In “programs/acmd/” there’s Ajla Commander — a Midnight Commander clone written in Ajla. You can run it with “
./ajla
programs/acmd/acmd.ajla
“.
Hello World
Programming language tutorials usually start with a program that prints “Hello World”. Let’s have look at “Hello World” in Ajla:
fn main(w : world, d : dhandle, h : list(handle), args : list(bytes),
env : treemap(bytes, bytes), prereq len(h) >= 3) : world
[
w := write(w, h[1], "Hello World!" + nl);
return w;
]
Copy this piece of code to a file “hello.ajla” and run “ajla hello.ajla” to execute it.
Here we declare a function main with the following arguments. The symbol before the dot is the name of the argument and the expression after the dot is the type of the argument.

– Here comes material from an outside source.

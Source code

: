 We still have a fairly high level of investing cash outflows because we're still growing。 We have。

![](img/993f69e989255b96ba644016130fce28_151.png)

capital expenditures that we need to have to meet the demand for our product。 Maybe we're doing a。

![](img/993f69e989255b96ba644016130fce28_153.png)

w : world This is a token that must be passed to and returned from all functions that do I/O to sequence the I/O properly. d : dhandle This is a handle to the current working directory. The handle can be used when the user needs to open files relative to the working directory. h : list(handle) The list of handles that were passed to the program when it was executed. Usually, it contains 3 entries, the first for standard input, the second for standard output and the third for standard error. args : list(bytes) The arguments that were passed to the program. The type “bytes” represents a sequence of bytes, so list(bytes) is a list of sequences of bytes. env : treemap(bytes, bytes) This represents the environment variables for the program. The environment is represented as a tree that maps a sequence of bytes (i.e. the variable name) to another sequence of bytes (i.e. the variable content). This is implemented as an AVL tree, so that searching it is efficient. prereq len(h) >= 3 This is not an argument — it is a precondition that says that the list “h” has at least three entries. It is used when verification is enabled (it will be explained later).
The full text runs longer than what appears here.